In game design, you have to make a choice about how much detail you want to convey, knowing that detail comes at the expense of smooth and easy play. You also want your game system to point toward what the characters are likely to be doing. Character actions in D&D usually involving dodging things and trying to hit people with ranged weapons more often than fixing watches, so DEX deals more with that.

You're right that six scores don't really map out a person's characteristics very well. The problem is that 200 scores would make character generation rather cumbersome. So, we get six scores, and some of those scores are doing a wide variety of jobs. The alternative is a clunkier game.
The other thing they need to fix is the stat link problem.

Darn those keen eyed old geezers!

As a character gets older, his INT and WIS increase, thus leading to higher Spot and Listen scores.

WTF?
I don't want to have it 'crammed into D&D' but at the same time I don't want to have it left at the road side in favor of more action packed adventure.

I don't think denying game mechanics for social interaction is "leaving it at the roadside." I instead see it as freeing it up to be pure role-play.

I actually think that the 2nd and 3rd edition trend to mechanize role-play resulted in a stultified sort of role-play that hampered creativity and turned interpersonal interaction into a series of dice rolls.

I think D&D should move closer to being a more 'generic' set of tools at its core, as befitting one of the first major tabletop games and indeed the one that seems to be name branded into peoples heads.

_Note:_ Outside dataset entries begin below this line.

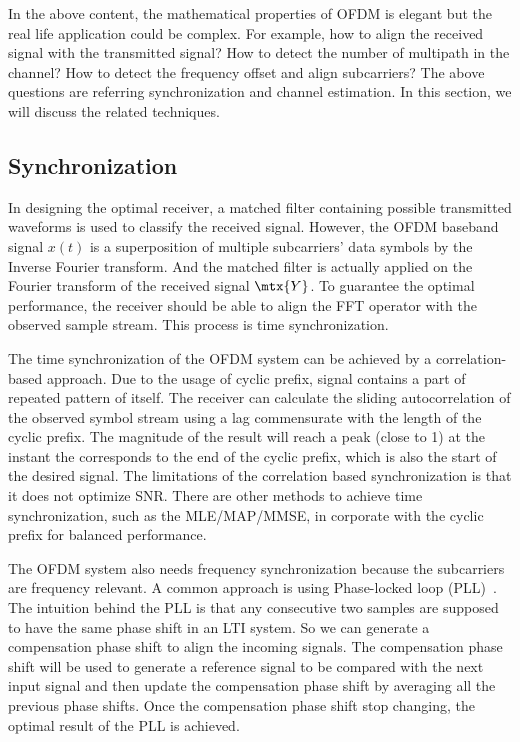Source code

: In the above content, the mathematical properties of OFDM is elegant but the real life application could be complex. For example, how to align the received signal with the transmitted signal? How to detect the number of multipath in the channel? How to detect the frequency offset and align subcarriers? The above questions are referring synchronization and channel estimation. In this section, we will discuss the related techniques.

\subsection{Synchronization}
In designing the optimal receiver, a matched filter containing possible transmitted waveforms is used to classify the received signal. However, the OFDM baseband signal $x(t)$ is a superposition of multiple subcarriers' data symbols by the Inverse Fourier transform. And the matched filter is actually applied on the Fourier transform of the received signal $\mtx{Y}$. To guarantee the optimal performance, the receiver should be able to align the FFT operator with the observed sample stream. This process is time synchronization.

The time synchronization of the OFDM system can be achieved by a correlation-based approach. Due to the usage of cyclic prefix, signal contains a part of repeated pattern of itself. The receiver can calculate the sliding autocorrelation of the observed symbol stream using a lag commensurate with the length of the cyclic prefix. The magnitude of the result will reach a peak (close to 1) at the instant the corresponds to the end of the cyclic prefix, which is also the start of the desired signal. The limitations of the correlation based synchronization is that it does not optimize SNR. There are other methods to achieve time synchronization, such as the MLE/MAP/MMSE, \etc in corporate with the cyclic prefix for balanced performance.


The OFDM system also needs frequency synchronization because the subcarriers are frequency relevant. A common approach is using Phase-locked loop (PLL)~\cite{ContributorstoWikimediaprojects2024Mar}. The intuition behind the PLL is that any consecutive two samples are supposed to have the same phase shift in an LTI system. So we can generate a compensation phase shift to align the incoming signals. The compensation phase shift will be used to generate a reference signal to be compared with the next input signal and then update the compensation phase shift by averaging all the previous phase shifts. Once the compensation phase shift stop changing, the optimal result of the PLL is achieved.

I think that is a different issue than whether social interaction should have game mechanics behind them.

I think the problem I have is that people seem to make it a game about pure adventure

Well, they did name the game "4dventure".

Those are the issues I have though apparently people think I am nuts for having them as has been stated on other threads.

I don't think you are nuts. That doesn't mean I agree with your assessment, though. I don't think removing mechanics from role-play means that role-play is taken out of the game.

Why?

It was a joke. That's why I put in the emoticon.

But should they not be one and the same?

No. The stats should serve the game, not be slaves to the dictionary. That's why they're called "game terms".

I was trying to explain why it is wisdom fits clerics and other spell casters while charisma fits spontaneous spellcasters whos power most likely comes from within and would be regulated by the ego

I know what you were trying to do and I disagree. I think a divine caster's power comes from the inner strength that true faith affords a person. Spontneous casting can also come from inner force of personality. I don't think Wisdom (assuming it represents the openness of someone to the experiences around them, and not merely one's ability to discern right from wrong), fits a divine caster as well as Charisma.
The other thing they need to fix is the stat link problem.

Darn those keen eyed old geezers!

As a character gets older, his INT and WIS increase, thus leading to higher Spot and Listen scores.

WTF?

That's a problem with the aging rules. Frankly, all stats should be penalized as one ages. Getting old sucks. It is only offset by the bonuses one gets through XP.